Method 500 then moves to step 524 to finish.
[0055] Returning again to FIG. 4, once the identification numbers
of all of the documents that are similar to the seed document have
been included in the temporary category, method 400 moves to step
416. In step 416, method 400 determines whether the number of
documents in the temporary category (represented by the
identification numbers) is enough to merit the creation of a
category. To determine if a category should be created, method 400
accumulates the weight of each document to get the total weight of
the collected documents in the temporary category.
[0056] For example, in one embodiment, each document contributes an
equal weight of one. In another embodiment, a different weight is
given to each document based on its rank value. The rank-weight
pairs, for example, can be chosen as {<1, 2.0>, <2,
1.5>, <3,1.0>, <4, 1.0>, <5, 1.0>, . . . }.
Method 400 considers the group to have a large enough number of
documents to merit a new category if the total weight is more than
a preset value, typically three.
[0057] When the number of documents is insufficient to warrant the
creation of a category, method 400 moves to step 418 where method
400 assigns the seed document to a miscellaneous category. (Method
400 can construct the miscellaneous category if the seed document
is the first document not to construct a new category. The
miscellaneous category can alternately be predefined.)
[0058] The miscellaneous category is reserved for the documents
that do not belong to any specific category. Method 400 then moves
to step 420 to discard the identification numbers of all selected
documents from the temporary category except the seed document.
Method 400 then moves to step 426 to mark the seed document in the
temporary category as processed. Method 400 then returns to step
410.
[0059] When the number of documents is sufficient to merit the
construction of a category, method 400 moves to step 422 to create
a new category for the documents in the temporary category and
stores the list of identification numbers of the documents in
memory 110 as a first constructed category. Method 400 then moves
to step 424 to generate a heading to represent the newly created
category. For example, in one embodiment, method 400 selects the
longest common sub-string present in all of the titles of the
member documents of the category as the heading. In another
embodiment, method 400 can choose several, typically three, of the
most common strings as the heading.
[0060] Method 400 then moves to step 426 to mark the documents in
the temporary category as processed. Following this, method 400
returns to step 410 and repeats the process until all documents in
the initial or preprocessed collection of documents have been
marked as processed.
[0061] Thus, in step 412, the content of the temporary category is
discarded and a new seed document is selected. In step 414, the
identification numbers of the documents that are similar to the new
seed document are collected into the temporary category, and in
step 416 a determination is made as to whether the new seed
document is to be added to the miscellaneous category in step 418
or whether a new category is to be formed in step 422. Once all of
the documents in the initial or preprocessed collection of
documents have been assigned to at least one of the categories and
marked as processed, method 400 moves to step 428 to finish.

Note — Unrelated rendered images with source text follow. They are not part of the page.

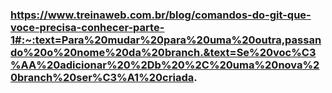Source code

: ### https://www.treinaweb.com.br/blog/comandos-do-git-que-voce-precisa-conhecer-parte-1#:~:text=Para%20mudar%20para%20uma%20outra,passando%20o%20nome%20da%20branch.&text=Se%20voc%C3%AA%20adicionar%20%2Db%20%2C%20uma%20nova%20branch%20ser%C3%A1%20criada.
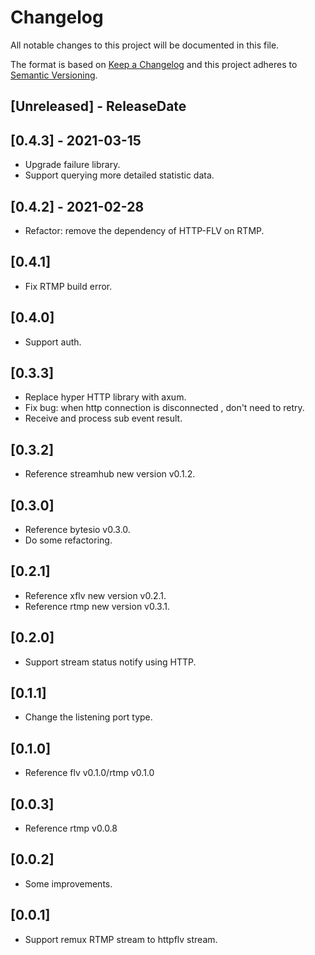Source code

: # Changelog

All notable changes to this project will be documented in this file.

The format is based on [Keep a Changelog](http://keepachangelog.com/)
and this project adheres to [Semantic Versioning](http://semver.org/).

<!-- next-header -->

## [Unreleased] - ReleaseDate

## [0.4.3] - 2021-03-15
- Upgrade failure library.
- Support querying more detailed statistic data.

## [0.4.2] - 2021-02-28
- Refactor: remove the dependency of HTTP-FLV on RTMP.

## [0.4.1]
- Fix RTMP build error.

## [0.4.0]
- Support auth.

## [0.3.3]
- Replace hyper HTTP library with axum.
- Fix bug: when http connection is disconnected , don't need to retry.
- Receive and process sub event result.

## [0.3.2]
- Reference streamhub new version v0.1.2.

## [0.3.0]
- Reference bytesio v0.3.0.
- Do some refactoring.

## [0.2.1]
- Reference xflv new version v0.2.1.
- Reference rtmp new version v0.3.1.

## [0.2.0]
- Support stream status notify using HTTP.

## [0.1.1]
- Change the listening port type.

## [0.1.0]
- Reference flv v0.1.0/rtmp v0.1.0

## [0.0.3]
- Reference rtmp v0.0.8

## [0.0.2]
- Some improvements.

## [0.0.1]
- Support remux RTMP stream to httpflv stream.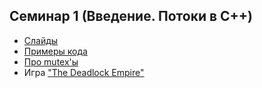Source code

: ## Семинар 1 (Введение. Потоки в C++)

* [Слайды](https://dbeliakov.github.io/mipt-algo-2016/seminars/01/#/)
* [Примеры кода](examples)
* [Про mutex'ы](https://github.com/rlipovsky/concurrency-notes/wiki/mutual-exclusion)
* Игра ["The Deadlock Empire"](http://deadlockempire.github.io)
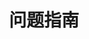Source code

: ---
title: 问题指南
index: false
icon: question
pageInfo: false
editLink: false
comment: false
prev: false
next: false
---
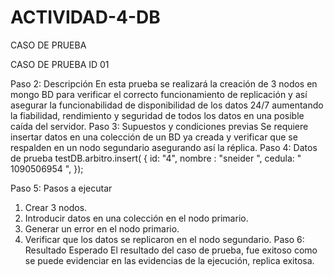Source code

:# ACTIVIDAD-4-DB
CASO DE PRUEBA


CASO DE PRUEBA ID 01 

Paso 2: Descripción
En esta prueba se realizará la creación de 3 nodos en mongo BD para verificar el correcto funcionamiento de replicación y así asegurar la funcionabilidad de disponibilidad de los datos 24/7 aumentando la fiabilidad, rendimiento y seguridad de todos los datos en una posible caída del servidor.
Paso 3: Supuestos y condiciones previas
Se requiere  insertar datos en una colección de un BD ya creada y verificar que se respalden en un nodo segundario asegurando así la réplica.
Paso 4: Datos de prueba
testDB.arbitro.insert(
{
id: "4",
nombre : "sneider ",
 cedula: " 1090506954 ",
});

Paso 5: Pasos a ejecutar
1.	Crear 3 nodos.
2.	Introducir datos en una colección en el nodo primario.
3.	Generar un error en el nodo primario.
4.	Verificar que los datos se replicaron en el nodo segundario.
Paso 6: Resultado Esperado
El resultado del caso de prueba, fue exitoso como se puede evidenciar en las evidencias de la ejecución, replica exitosa.
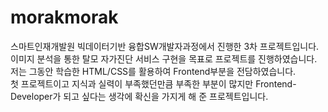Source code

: # morakmorak

스마트인재개발원 빅데이터기반 융합SW개발자과정에서 진행한 3차 프로젝트입니다.  
이미지 분석을 통한 탈모 자가진단 서비스 구현을 목표로 프로젝트를 진행하였습니다.  
저는 그동안 학습한 HTML/CSS를 활용하여 Frontend부분을 전담하였습니다.  
첫 프로젝트이고 지식과 실력이 부족했던만큼 부족한 부분이 많지만 Frontend-Developer가 되고 싶다는 생각에 확신을 가지게 해 준 프로젝트입니다.
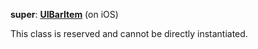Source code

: **super**: **[UIBarItem](UIBarItem.md)** (on iOS)

This class is reserved and cannot be directly instantiated.







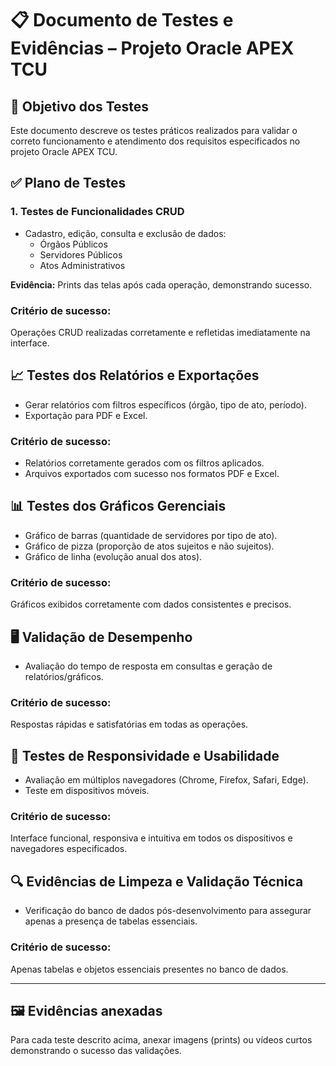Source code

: # 📋 Documento de Testes e Evidências – Projeto Oracle APEX TCU

## 🎯 Objetivo dos Testes
Este documento descreve os testes práticos realizados para validar o correto funcionamento e atendimento dos requisitos especificados no projeto Oracle APEX TCU.

## ✅ Plano de Testes

### 1. Testes de Funcionalidades CRUD
- Cadastro, edição, consulta e exclusão de dados:
  - Órgãos Públicos
  - Servidores Públicos
  - Atos Administrativos

**Evidência:** Prints das telas após cada operação, demonstrando sucesso.

### Critério de sucesso:
Operações CRUD realizadas corretamente e refletidas imediatamente na interface.

## 📈 Testes dos Relatórios e Exportações
- Gerar relatórios com filtros específicos (órgão, tipo de ato, período).
- Exportação para PDF e Excel.

### Critério de sucesso:
- Relatórios corretamente gerados com os filtros aplicados.
- Arquivos exportados com sucesso nos formatos PDF e Excel.

## 📊 Testes dos Gráficos Gerenciais
- Gráfico de barras (quantidade de servidores por tipo de ato).
- Gráfico de pizza (proporção de atos sujeitos e não sujeitos).
- Gráfico de linha (evolução anual dos atos).

### Critério de sucesso:
Gráficos exibidos corretamente com dados consistentes e precisos.

## 🖥️ Validação de Desempenho
- Avaliação do tempo de resposta em consultas e geração de relatórios/gráficos.

### Critério de sucesso:
Respostas rápidas e satisfatórias em todas as operações.

## 📱 Testes de Responsividade e Usabilidade
- Avaliação em múltiplos navegadores (Chrome, Firefox, Safari, Edge).
- Teste em dispositivos móveis.

### Critério de sucesso:
Interface funcional, responsiva e intuitiva em todos os dispositivos e navegadores especificados.

## 🔍 Evidências de Limpeza e Validação Técnica
- Verificação do banco de dados pós-desenvolvimento para assegurar apenas a presença de tabelas essenciais.

### Critério de sucesso:
Apenas tabelas e objetos essenciais presentes no banco de dados.

---

## 🖼️ Evidências anexadas
Para cada teste descrito acima, anexar imagens (prints) ou vídeos curtos demonstrando o sucesso das validações.
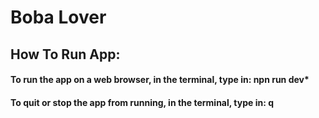 # Boba Lover

## How To Run App:
#### To run the app on a web browser, in the terminal, type in: npn run dev*
#### To quit or stop the app from running, in the terminal, type in: q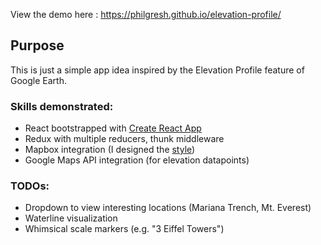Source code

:View the demo here : https://philgresh.github.io/elevation-profile/

## Purpose
This is just a simple app idea inspired by the Elevation Profile feature of Google Earth.

### Skills demonstrated:
* React bootstrapped with [Create React App](https://github.com/facebook/create-react-app)
* Redux with multiple reducers, thunk middleware
* Mapbox integration (I designed the [style](https://studio.mapbox.com/styles/pgres54268/cjuiu9aay60dx1fp784rt3x7r/))
* Google Maps API integration (for elevation datapoints)

### TODOs:
* Dropdown to view interesting locations (Mariana Trench, Mt. Everest)
* Waterline visualization
* Whimsical scale markers (e.g. "3 Eiffel Towers")

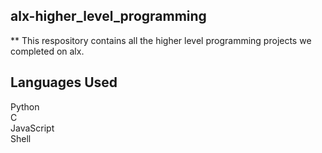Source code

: ## alx-higher_level_programming
** This respository contains all the higher level programming projects we completed on alx.
## Languages Used
Python
<br>
C<br>
JavaScript
<br>
Shell
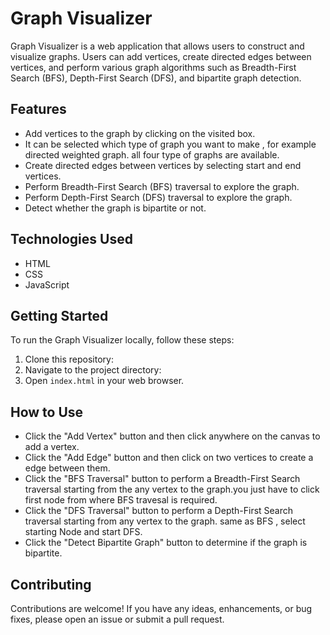 # Graph Visualizer

Graph Visualizer is a web application that allows users to construct and visualize graphs. Users can add vertices, create directed edges between vertices, and perform various graph algorithms such as Breadth-First Search (BFS), Depth-First Search (DFS), and bipartite graph detection.

## Features

- Add vertices to the graph by clicking on the visited box.
- It can be selected which type of graph you want to make , for example directed weighted graph. all four type of graphs are available.
- Create directed edges between vertices by selecting start and end vertices.
- Perform Breadth-First Search (BFS) traversal to explore the graph.
- Perform Depth-First Search (DFS) traversal to explore the graph.
- Detect whether the graph is bipartite or not.

## Technologies Used

- HTML
- CSS
- JavaScript

## Getting Started

To run the Graph Visualizer locally, follow these steps:

1. Clone this repository: 
2. Navigate to the project directory:
3. Open `index.html` in your web browser.

## How to Use

- Click the "Add Vertex" button and then click anywhere on the canvas to add a vertex.
- Click the "Add Edge" button and then click on two vertices to create a edge between them.
- Click the "BFS Traversal" button to perform a Breadth-First Search traversal starting from the any vertex to the graph.you just have to click first node from where BFS travesal is required.
- Click the "DFS Traversal" button to perform a Depth-First Search traversal starting from any vertex  to the graph. same as BFS , select starting Node and start DFS.
- Click the "Detect Bipartite Graph" button to determine if the graph is bipartite.

## Contributing

Contributions are welcome! If you have any ideas, enhancements, or bug fixes, please open an issue or submit a pull request.




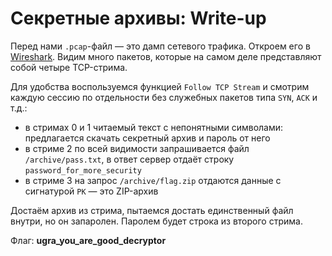 # Секретные архивы: Write-up

Перед нами `.pcap`-файл — это дамп сетевого трафика. Откроем его в [Wireshark](https://www.wireshark.org). Видим много пакетов, которые на самом деле представляют собой четыре TCP-стрима.

Для удобства воспользуемся функцией `Follow TCP Stream` и смотрим каждую сессию по отдельности без служебных пакетов типа `SYN`, `ACK` и т.д.:

* в стримах 0 и 1 читаемый текст с непонятными символами: предлагается скачать секретный архив и пароль от него
* в стриме 2 по всей видимости запрашивается файл `/archive/pass.txt`, в ответ сервер отдаёт строку `password_for_more_security`
* в стриме 3 на запрос `/archive/flag.zip` отдаются данные с сигнатурой `PK` — это ZIP-архив

Достаём архив из стрима, пытаемся достать единственный файл внутри, но он запаролен. Паролем будет строка из второго стрима.

Флаг: **ugra\_you\_are\_good\_decryptor**

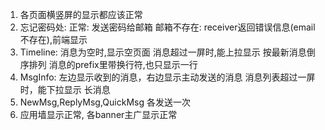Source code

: 1. 各页面横竖屏的显示都应该正常
2. 忘记密码处:
    正常: 发送密码给邮箱
    邮箱不存在:  receiver返回错误信息(email不存在),前端显示
3. Timeline:
    消息为空时,显示空页面
    消息超过一屏时,能上拉显示
    按最新消息倒序排列
    消息的prefix里带换行符,也只显示一行
4. MsgInfo:
    左边显示收到的消息，右边显示主动发送的消息
    消息列表超过一屏时，能下拉显示
    长消息
5. NewMsg,ReplyMsg,QuickMsg 各发送一次
6. 应用墙显示正常, 各banner主广显示正常
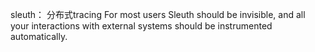 sleuth： 分布式tracing
For most users Sleuth should be invisible, and all your interactions with external systems should be instrumented automatically. 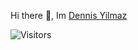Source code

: <div style="text-align: justify;"> 
  
  Hi there 👋, Im <a href="https://github.com/ByteLock">Dennis Yilmaz</a>
  
</div>

<div style="text-align: justify;">
  
  ![Visitors](https://komarev.com/ghpvc/?username=bytelock&color=blue)
  
</div>
                    
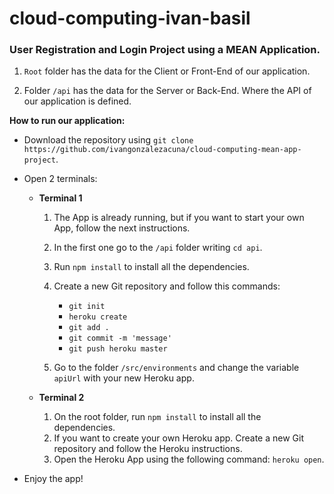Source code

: # cloud-computing-ivan-basil

### User Registration and Login Project using a MEAN Application.

1. `Root` folder has the data for the Client or Front-End of our application.

2. Folder `/api` has the data for the Server or Back-End. Where the API of our application is defined.



**How to run our application:**

- Download the repository using `git clone https://github.com/ivangonzalezacuna/cloud-computing-mean-app-project`.

- Open 2 terminals:

  - **Terminal 1**
  
    1. The App is already running, but if you want to start your own App, follow the next instructions.
    2. In the first one go to the `/api` folder writing `cd api`. 
    3. Run `npm install` to install all the dependencies.
    4. Create a new Git repository and follow this commands: 
        - `git init`
        - `heroku create`
        - `git add .`
        - `git commit -m 'message'`
        - `git push heroku master`
      
    5. Go to the folder `/src/environments` and change the variable `apiUrl` with your new Heroku app.


  - **Terminal 2**
  
    1. On the root folder, run `npm install` to install all the dependencies.
    2. If you want to create your own Heroku app. Create a new Git repository and follow the Heroku instructions.
    3. Open the Heroku App using the following command: `heroku open`.
    
- Enjoy the app!
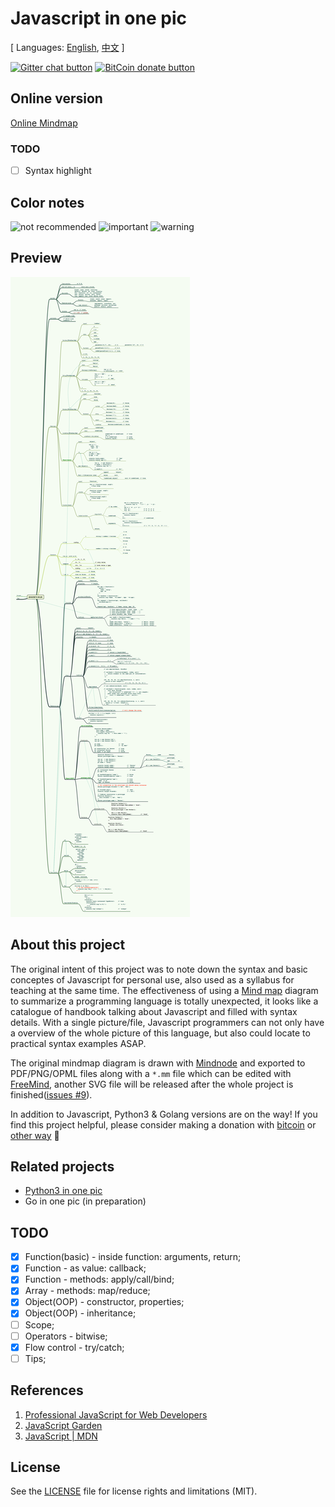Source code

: # Javascript in one pic

[ Languages: [English](README.md), [中文](README-zh.md) ]

<!-- BADGES/ -->

[![Gitter chat button](https://img.shields.io/badge/gitter-Join%20Chat-brightgreen.svg)](https://gitter.im/coodict/javascript-in-one-pic)
[![BitCoin donate button](https://img.shields.io/badge/bitcoin-donate-yellow.svg)](https://www.coinbase.com/rainyear)

<!-- /BADGES -->

## Online version

[Online Mindmap](http://coodict.github.io/javascript-in-one-pic/)

### TODO 

- [ ] Syntax highlight

## Color notes

![not recommended](https://img.shields.io/badge/%237E1600-not%20recommended-7E1600.svg)
![important](https://img.shields.io/badge/%234E8D20-important-4E8D20.svg)
![warning](https://img.shields.io/badge/%23DE2B00-warning-DE2B00.svg)

## Preview

![js in one pic](js%20in%20one%20pic.png)

## About this project

The original intent of this project was to note down the syntax and basic conceptes of Javascript for personal use, also used as a syllabus for teaching at the same time. The effectiveness of using a [Mind map](https://en.wikipedia.org/wiki/Mind_map) diagram to summarize a programming language is totally unexpected, it looks like a catalogue of handbook talking about Javascript and filled with syntax details. With a single picture/file, Javascript programmers can not only have a overview of the whole picture of this language, but also could locate to practical syntax examples ASAP.

The original mindmap diagram is drawn with [Mindnode](https://mindnode.com/) and exported to PDF/PNG/OPML files along with a `*.mm` file which can be edited with [FreeMind](http://freemind.sourceforge.net), another SVG file will be released after the whole project is finished([issues #9](https://github.com/coodict/javascript-in-one-pic/issues/9)).

In addition to Javascript, Python3 & Golang versions are on the way! If you find this project helpful, please consider making a donation with [bitcoin](https://www.coinbase.com/rainyear) or [other way](https://github.com/rainyear/lolita/wiki/Donation) :beers:

## Related projects

* [Python3 in one pic](https://github.com/coodict/python3-in-one-pic)
* Go in one pic (in preparation)

## TODO

- [X] Function(basic) - inside function: arguments, return;
- [X] Function - as value: callback;
- [X] Function - methods: apply/call/bind;
- [X] Array - methods: map/reduce;
- [X] Object(OOP) - constructor, properties;
- [X] Object(OOP) - inheritance;
- [ ] Scope;
- [ ] Operators - bitwise;
- [X] Flow control - try/catch;
- [ ] Tips;

## References

1. [Professional JavaScript for Web Developers](http://www.amazon.cn/gp/offer-listing/1118026691/ref=tmm_pap_new_olp_sr?ie=UTF8&condition=new&sr=&qid=)
2. [JavaScript Garden](http://bonsaiden.github.io/JavaScript-Garden/)
3. [JavaScript | MDN](https://developer.mozilla.org/en-US/docs/Web/JavaScript)

## License
See the [LICENSE](LICENSE) file for license rights and limitations (MIT).
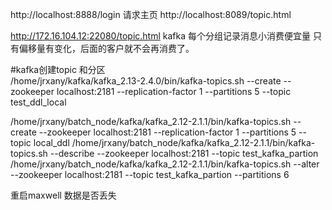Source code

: http://localhost:8888/login 请求主页
http://localhost:8089/topic.html


http://172.16.104.12:22080/topic.html
kafka  每个分组记录消息小消费便宜量    只有偏移量有变化，后面的客户就不会再消费了。

#kafka创建topic  和分区  
/home/jrxany/kafka/kafka_2.13-2.4.0/bin/kafka-topics.sh --create --zookeeper localhost:2181 --replication-factor 1 --partitions 5 --topic test_ddl_local



/home/jrxany/batch_node/kafka/kafka_2.12-2.1.1/bin/kafka-topics.sh --create --zookeeper localhost:2181 --replication-factor 1 --partitions 5 --topic local_ddl
/home/jrxany/batch_node/kafka/kafka_2.12-2.1.1/bin/kafka-topics.sh --describe --zookeeper localhost:2181 --topic test_kafka_partion
/home/jrxany/batch_node/kafka/kafka_2.12-2.1.1/bin/kafka-topics.sh --alter --zookeeper localhost:2181 --topic test_kafka_partion --partitions 6



重启maxwell  数据是否丢失
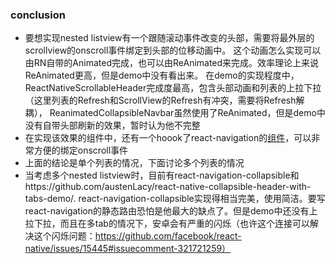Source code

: ### conclusion
- 要想实现nested listview有一个跟随滚动事件改变的头部，需要将最外层的scrollview的onscroll事件绑定到头部的位移动画中。
这个动画怎么实现可以由RN自带的Animated完成，也可以由ReAnimated来完成。效率理论上来说ReAnimated更高，但是demo中没有看出来。
在demo的实现程度中，ReactNativeScrollableHeader完成度最高，包含头部动画和列表的上拉下拉（这里列表的Refresh和ScrollView的Refresh有冲突，需要将Refresh解耦），
ReanimatedCollapsibleNavbar虽然使用了ReAnimated，但是demo中没有自带头部刷新的效果，暂时认为他不完整
- 在实现该效果的组件中，还有一个hoook了react-navigation的[组件](https://github.com/benevbright/react-navigation-collapsible)，可以非常方便的绑定onscroll事件
- 上面的结论是单个列表的情况，下面讨论多个列表的情况
- 当考虑多个nested listview时，目前有react-navigation-collapsible和https://github.com/austenLacy/react-native-collapsible-header-with-tabs-demo/.
react-navigation-collapsible实现得相当完美，使用简洁。要写react-navigation的静态路由恐怕是他最大的缺点了。但是demo中还没有上拉下拉，而且在多tab的情况下，安卓会有严重的闪烁（也许这个连接可以解决这个闪烁问题：https://github.com/facebook/react-native/issues/15445#issuecomment-321721259）


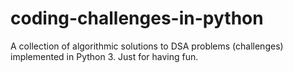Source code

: # coding-challenges-in-python
A collection of algorithmic solutions to DSA problems (challenges) implemented in Python 3. Just for having fun.
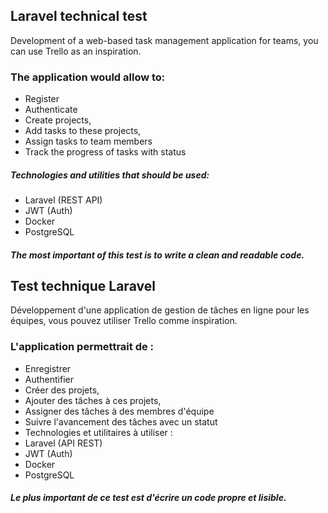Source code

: ## Laravel technical test
Development of a web-based task management application for teams, you can use Trello as an inspiration.

### The application would allow to:

* Register
* Authenticate
* Create projects,
* Add tasks to these projects,
* Assign tasks to team members
* Track the progress of tasks with status

##### Technologies and utilities that should be used:

* Laravel (REST API)
* JWT (Auth)
* Docker
* PostgreSQL

##### The most important of this test is to write a clean and readable code.


## Test technique Laravel
Développement d'une application de gestion de tâches en ligne pour les équipes, vous pouvez utiliser Trello comme inspiration.

### L'application permettrait de :
* Enregistrer
* Authentifier
* Créer des projets,
* Ajouter des tâches à ces projets,
* Assigner des tâches à des membres d'équipe
* Suivre l'avancement des tâches avec un statut
* Technologies et utilitaires à utiliser :
* Laravel (API REST)
* JWT (Auth)
* Docker
* PostgreSQL

##### Le plus important de ce test est d'écrire un code propre et lisible.
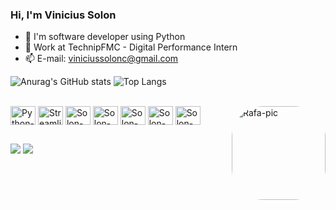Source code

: ### Hi, I'm Vinicius Solon

- 🔭 I'm software developer using Python
- 🌱 Work at TechnipFMC - Digital Performance Intern
- 📫 E-mail: viniciussolonc@gmail.com


![Anurag's GitHub stats](https://github-readme-stats.vercel.app/api?username=ViniciusSolon&show_icons=true&theme=transparent)
![Top Langs](https://github-readme-stats.vercel.app/api/top-langs/?username=ViniciusSolon&layout=compact&theme=transparent)




<div style="display: inline_block"><br>
  <img align="center" alt="Python-Icon" height="30" width="40"  src="https://cdn.jsdelivr.net/gh/devicons/devicon/icons/python/python-original.svg" />
  <img align="center" alt="Streamlit-Icon" height="30" width="40"src="https://cdn.jsdelivr.net/gh/devicons/devicon/icons/streamlit/streamlit-original.svg" />
<img align="center" alt="Solon-JS" height="30" width="40" src="https://cdn.jsdelivr.net/gh/devicons/devicon/icons/flask/flask-original.svg" />
  <img align="center" alt="Solon-TS" height="30" width="40" src="https://cdn.jsdelivr.net/gh/devicons/devicon/icons/django/django-original.svg" />
           <img align="center" alt="Solon-Node" height="30" width="40" 
         src="https://cdn.jsdelivr.net/gh/devicons/devicon/icons/fastapi/fastapi-original.svg" />
    <img align="center" alt="Solon-PostgreSQL" height="30" width="40" 
           src="https://cdn.jsdelivr.net/gh/devicons/devicon/icons/postgresql/postgresql-original-wordmark.svg" />
          <img align="center" alt="Solon-Angular" height="30" width="40" 
          src="https://cdn.jsdelivr.net/gh/devicons/devicon/icons/sqlserver/sqlserver-original-wordmark.svg" />



  <img align="right" alt="Rafa-pic" height="150" style="border-radius:50px;" src="https://i.pinimg.com/originals/b2/37/a4/b237a4ab051d6fe28e57792354c331f4.gif">
</div>

 ##

<div> 
  <a href = "mailto:viniciussolonc@gmail.com"><img src="https://img.shields.io/badge/-Gmail-%23333?style=for-the-badge&logo=gmail&logoColor=white" target="_blank"></a>
  <a href="https://www.linkedin.com/in/viniciussolon" target="_blank"><img src="https://img.shields.io/badge/-LinkedIn-%230077B5?style=for-the-badge&logo=linkedin&logoColor=white" target="_blank"></a>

[0062] Returning to FIG. 2, once method 200 has constructed a
number of categories and assigned each of the documents to one or
more of the categories, method 200 moves to step 216 to determine
if any category needs to be further processed to have
sub-categories. When method 200 finds a category that has more than
a preset number of documents, typically ten, method 200 moves to
step 218 to form a number of sub-categories. The sub-categories are
formed in the same way that the categories are formed in step 214
except that the process begins with a narrower collection of
documents.
[0063] When the sub-categories have been defined, or if no
sub-categories are to be defined, method 200 moves to step 220
where the resultant hierarchy of categories is post processed. The
primary function of the post-processing is to merge any two
categories that have too much overlap in their headings. Method 200
also performs other miscellaneous processing in step 220. For
example, in one embodiment, method 200 can promote sub-categories
to an upper lever in the hierarchy when the number of categories in
the upper level is less than a preset value, typically two.
[0064] In one embodiment, a Web search engine can take the output
list of categories and the documents contained in them and present
the search results to a specific query. In another embodiment, an
intranet search engine can use the output list of categories and
the documents to organize the list of documents into a hierarchy of
categories to facilitate the browsing of their database.
[0065] FIG. 6 shows a flow chart that illustrates a method 600 in
accordance with an alternate embodiment of the present invention.
Method 600 is similar to method 200 and, as a result, utilizes the
same reference numerals to designate the steps that are in common
to both methods. As shown in FIG. 6, method 600 differs from method
200 in that method 600 includes step 610 where method 600 includes
the results of a context-sensitive link analysis.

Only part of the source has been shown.